**TASK DESCRIPTION:**
A single figure is the whole answer: the number of lines in the records that contain "tabular".

**DATA SHOWN:**
________________________________________

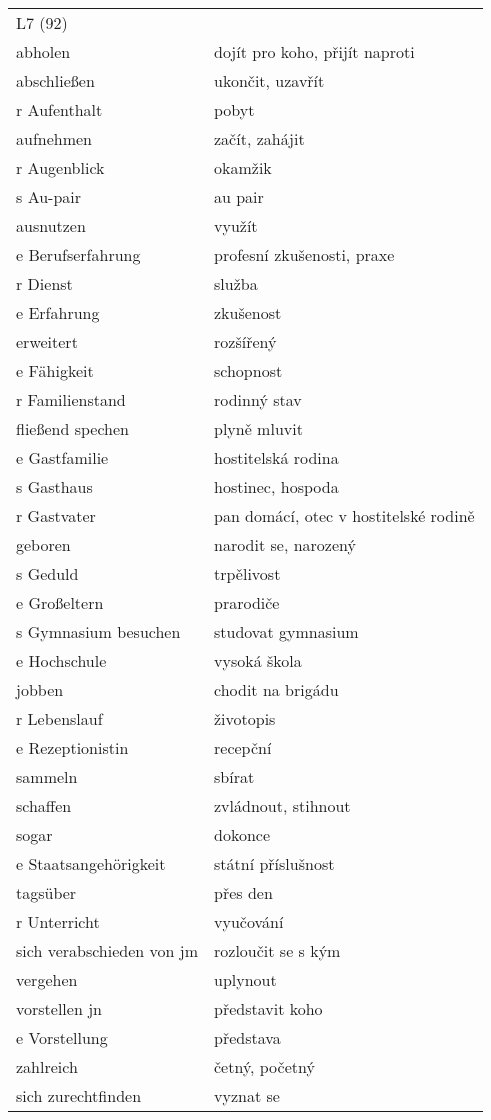 \documentclass{article}
\begin{document}
\newpage

\begin{tabular}{ p{5cm}|p{5cm}  }
    \\
    L7 (92) \\
    abholen & dojít pro koho, přijít naproti\\
    abschlie{\ss}en & ukončit, uzavřít\\
    r Aufenthalt & pobyt\\
    aufnehmen & začít, zahájit\\
    r Augenblick & okamžik\\
    s Au-pair & au pair\\
    ausnutzen & využít\\
    e Berufserfahrung & profesní zkušenosti, praxe \\
    r Dienst & služba\\
    e Erfahrung & zkušenost\\
    erweitert & rozšířený\\
    e Fähigkeit & schopnost\\
    r Familienstand & rodinný stav\\
    flie{\ss}end spechen & plyně mluvit\\
    e Gastfamilie & hostitelská rodina\\
    s Gasthaus & hostinec, hospoda\\
    r Gastvater & pan domácí, otec v hostitelské rodině\\
    geboren & narodit se, narozený\\
    s Geduld & trpělivost\\
    e Gro{\ss}eltern & prarodiče\\
    s Gymnasium besuchen & studovat gymnasium\\
    e Hochschule & vysoká škola\\
    jobben & chodit na brigádu\\
    r Lebenslauf & životopis\\
    e Rezeptionistin & recepční\\
    sammeln & sbírat\\
    schaffen & zvládnout, stihnout\\
    sogar & dokonce\\
    e Staatsangehörigkeit & státní příslušnost\\
    tagsüber & přes den\\
    r Unterricht & vyučování\\
    sich verabschieden von jm & rozloučit se s kým\\
    vergehen & uplynout\\
    vorstellen jn& představit koho\\
    e Vorstellung & představa\\
    zahlreich & četný, početný\\
    sich zurechtfinden & vyznat se\\

\end{tabular}
    
\end{document}
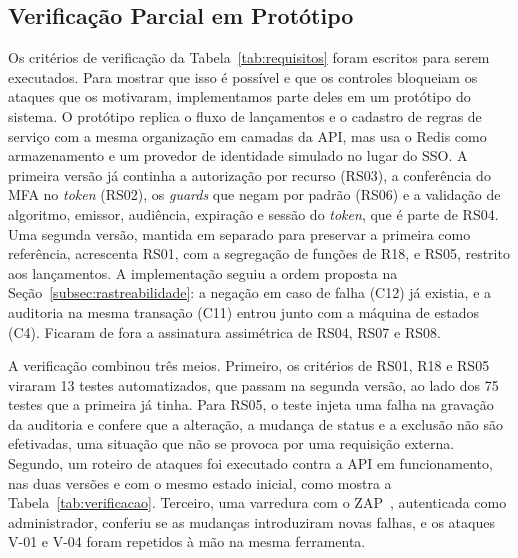 \documentclass[conference]{IEEEtran}
\begin{document}
\subsection{Verificação Parcial em Protótipo}
\label{subsec:verificacao}

Os critérios de verificação da Tabela~\ref{tab:requisitos} foram escritos para serem executados. Para mostrar que isso é possível e que os controles bloqueiam os ataques que os motivaram, implementamos parte deles em um protótipo do sistema. O protótipo replica o fluxo de lançamentos e o cadastro de regras de serviço com a mesma organização em camadas da API, mas usa o Redis como armazenamento e um provedor de identidade simulado no lugar do SSO. A primeira versão já continha a autorização por recurso (RS03), a conferência do MFA no \textit{token} (RS02), os \textit{guards} que negam por padrão (RS06) e a validação de algoritmo, emissor, audiência, expiração e sessão do \textit{token}, que é parte de RS04. Uma segunda versão, mantida em separado para preservar a primeira como referência, acrescenta RS01, com a segregação de funções de R18, e RS05, restrito aos lançamentos. A implementação seguiu a ordem proposta na Seção~\ref{subsec:rastreabilidade}: a negação em caso de falha (C12) já existia, e a auditoria na mesma transação (C11) entrou junto com a máquina de estados (C4). Ficaram de fora a assinatura assimétrica de RS04, RS07 e RS08.

A verificação combinou três meios. Primeiro, os critérios de RS01, R18 e RS05 viraram 13 testes automatizados, que passam na segunda versão, ao lado dos 75 testes que a primeira já tinha. Para RS05, o teste injeta uma falha na gravação da auditoria e confere que a alteração, a mudança de status e a exclusão não são efetivadas, uma situação que não se provoca por uma requisição externa. Segundo, um roteiro de ataques foi executado contra a API em funcionamento, nas duas versões e com o mesmo estado inicial, como mostra a Tabela~\ref{tab:verificacao}. Terceiro, uma varredura com o ZAP~\cite{zaproxy}, autenticada como administrador, conferiu se as mudanças introduziram novas falhas, e os ataques V-01 e V-04 foram repetidos à mão na mesma ferramenta.
\end{document}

________________________________________

**EXERCISE ANSWER:**
2